GroupLinear¶
Description¶
This module is a group modification of a fully connected Linear layer: while a regular fully connected layer takes a vector and returns a vector, a group linear layer can return several vectors obtained using independent weights.
Dimension
While for an ordinary fully connected layer the input shape is (N, L_{in}), and the outputs are shaped (N, L_{out}), for a group modification the input shape is (N, G, L_{in}) and the output shape is (N, G, L_{out}) (or (G, N, L_{in}) and (G, N, L_{out}) - respectively, depending on the batchDim parameter), where N - batch size, G - number of groups, L_{in} - size of the input feature vector, L_{out} - size of the output feature vector.
Initializing¶
def __init__(self, groups, insize, outsize, wscale=1.0, useW=True, useBias=True, initscheme=None,
inmode="full", wmode="full", batchDim=0, name=None, empty=False, transpW=False):
Parameters
| Parameter | Allowed types | Description | Default |
|---|---|---|---|
| groups | int | Number of groups | - |
| insize | int | Input vector size | - |
| outsize | int | Output vector size | - |
| wscale | float | Variance of random layer weights | 1.0 |
| useW | bool | Variance of random layer weights | True |
| useBias | bool | Whether to use biases | True |
| initscheme | Union[tuple, str] | Specifies the initialization scheme of the layer weights (see createTensorWithScheme) | None -> ("xavier_uniform", "in") |
| inmode | str | Input mode. Possible values: full and one |
full |
| wmode | str | Weights mode. Possible values: full and one |
full |
| batchDim | int | Batch axis position | 0 |
| name | str | Layer name | None |
| empty | bool | Whether to initialize the matrix of weights and biases | False |
| transpW | bool | Whether to use a transposed matrix of weights | False |
Explanations
groups - parameter that controls the connections between inputs and outputs; when groups = 1, we get a special case of a regular fully connected layer;
inmode - if one, one input vector is multiplied to groups outputs using independent weights, i.e. (N, 1, L_{in}) \to (N, G, L_{out}); if full, the module works in the normal mode: (N, G, L_{in}) \to (N, G, L_{out});
wmode - if one, groups input vectors will form groups outputs using the same weights; if full, the module works in the normal mode.
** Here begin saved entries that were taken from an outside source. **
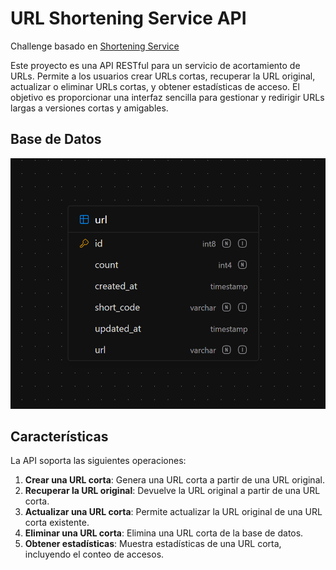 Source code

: # URL Shortening Service API

Challenge basado en [Shortening Service](https://roadmap.sh/projects/url-shortening-service)

Este proyecto es una API RESTful para un servicio de acortamiento de URLs. Permite a los usuarios
crear URLs cortas, recuperar la URL original, actualizar o eliminar URLs cortas, y obtener
estadísticas de acceso. El objetivo es proporcionar una interfaz sencilla para gestionar y redirigir
URLs largas a versiones cortas y amigables.

## Base de Datos

![db image](/src/main/resources/static/db_model.png)

## Características

La API soporta las siguientes operaciones:

1. **Crear una URL corta**: Genera una URL corta a partir de una URL original.
2. **Recuperar la URL original**: Devuelve la URL original a partir de una URL corta.
3. **Actualizar una URL corta**: Permite actualizar la URL original de una URL corta existente.
4. **Eliminar una URL corta**: Elimina una URL corta de la base de datos.
5. **Obtener estadísticas**: Muestra estadísticas de una URL corta, incluyendo el conteo de accesos. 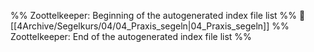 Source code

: %% Zoottelkeeper: Beginning of the autogenerated index file list  %%
📄 [[4Archive/Segelkurs/04/04_Praxis_segeln|04_Praxis_segeln]]
%% Zoottelkeeper: End of the autogenerated index file list  %%
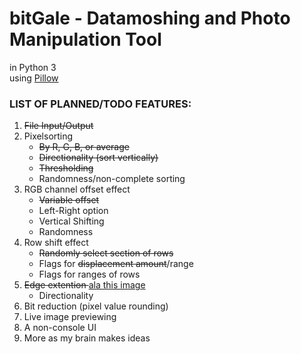 # bitGale - Datamoshing and Photo Manipulation Tool
in Python 3  
using [Pillow](https://github.com/python-pillow/Pillow)  

<h3>LIST OF PLANNED/TODO FEATURES:</h3>
<OL>
<LI><strike>File Input/Output</strike> 
<LI>Pixelsorting
<UL>
<LI><strike>By R, G, B, or average</strike>  
<LI><strike>Directionality (sort vertically)</strike>
<LI><strike>Thresholding</strike>
<LI>Randomness/non-complete sorting
</UL>
<LI>RGB channel offset effect
<UL>
<LI><strike>Variable offset</strike>
<LI>Left-Right option
<LI>Vertical Shifting
<LI>Randomness
</UL>
<LI>Row shift effect
<UL>
<LI><strike>Randomly select section of rows</strike>
<LI>Flags for <strike>displacement amount</strike>/range
<LI>Flags for ranges of rows
</UL>
<LI><strike>Edge extention </strike><a href="http://s6.photobucket.com/user/kingrukus/media/IMAG06921_zpsqpblqaej.jpg.html">ala this image</a>
<UL>
<LI>Directionality
</UL>
<LI>Bit reduction (pixel value rounding)
<LI>Live image previewing
<LI>A non-console UI
<LI>More as my brain makes ideas
</OL>
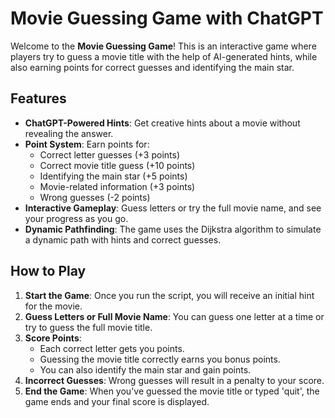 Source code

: # Movie Guessing Game with ChatGPT

Welcome to the **Movie Guessing Game**! This is an interactive game where players try to guess a movie title with the help of AI-generated hints, while also earning points for correct guesses and identifying the main star.

## Features

- **ChatGPT-Powered Hints**: Get creative hints about a movie without revealing the answer.
- **Point System**: Earn points for:
  - Correct letter guesses (+3 points)
  - Correct movie title guess (+10 points)
  - Identifying the main star (+5 points)
  - Movie-related information (+3 points)
  - Wrong guesses (-2 points)
- **Interactive Gameplay**: Guess letters or try the full movie name, and see your progress as you go.
- **Dynamic Pathfinding**: The game uses the Dijkstra algorithm to simulate a dynamic path with hints and correct guesses.

## How to Play

1. **Start the Game**: Once you run the script, you will receive an initial hint for the movie.
2. **Guess Letters or Full Movie Name**: You can guess one letter at a time or try to guess the full movie title.
3. **Score Points**:
   - Each correct letter gets you points.
   - Guessing the movie title correctly earns you bonus points.
   - You can also identify the main star and gain points.
4. **Incorrect Guesses**: Wrong guesses will result in a penalty to your score.
5. **End the Game**: When you've guessed the movie title or typed 'quit', the game ends and your final score is displayed.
batchDim - by default, the batch size axis comes first: (N, G, L_{in}), however it is possible to swap it with the group axis, by setting batchDim=1: (G, N, L_{in}).
Examples¶
Basic example¶
Necessary imports.
import numpy as np
from PuzzleLib.Backend import gpuarray
from PuzzleLib.Modules import GroupLinear
Info
gpuarray is required to properly place the tensor in the GPU.
np.random.seed(123)
batchsize, groups, insize = 1, 2, 3
data = gpuarray.to_gpu(np.random.randint(0, 9, (batchsize, groups, insize)).astype(np.float32))
print(data)
[[[2. 2. 6.]
[1. 3. 6.]]]
print(data.shape)
(1, 2, 3)
Let us initialize the module with default parameters (useW=True, useBias=True, inmode="full", wmode="full", batchDim=0) and fill the weights tensor with custom values to make the demonstration of the module operation more convenient:
outsize = 4
grpLinear = GroupLinear(groups, insize, outsize)
print(grpLinear.W.shape)
(2, 3, 4)
grpLinear.W[0].fill(1)
grpLinear.W[1].fill(-1)
print(grpLinear(data))
[[[ 10. 10. 10. 10.]
[-10. -10. -10. -10.]]]
print(grpLinear.data.shape)
(1, 2, 4)
wmode parameter¶
Let us change the wmode parameter:
grpLinear = GroupLinear(groups, insize, outsize, wmode="one")
print(grpLinear.W.shape)
(1, 3, 4)
grpLinear.W.fill(1)
print(grpLinear(data))
[[[10. 10. 10. 10.]
[10. 10. 10. 10.]]]
print(grpLinear.data.shape)
(1, 2, 4)
inmode parameter¶
Let us change the inmode parameter and initialize the other data (with corresponding shapes) for this example:
np.random.seed(123)
data = gpuarray.to_gpu(np.random.randint(0, 9, (batchsize, 1, insize)).astype(np.float32))
print(data)
[[[2. 2. 6.]]]
print(data.shape)
(1, 1, 3)
Let us again fill the weights tensor with adjustable values:
grpLinear = GroupLinear(groups, insize, outsize=4, inmode="one")
print(grpLinear.W.shape)
(2, 3, 4)
grpLinear.W[0].fill(1)
grpLinear.W[1].fill(-1)
print(grpLinear(data))
[[[ 10. 10. 10. 10.]
[-10. -10. -10. -10.]]]
print(grpLinear.data.shape)
(1, 2, 4)
BatchDim parameter¶
data = gpuarray.to_gpu(np.random.randint(0, 9, (groups, batchsize, insize)).astype(np.float32))
print(data.shape)
(2, 1, 3)
grpLinear = GroupLinear(groups, insize, outsize, batchDim=1)
grpLinear(data)
print(grpLinear.data.shape)
(2, 1, 4)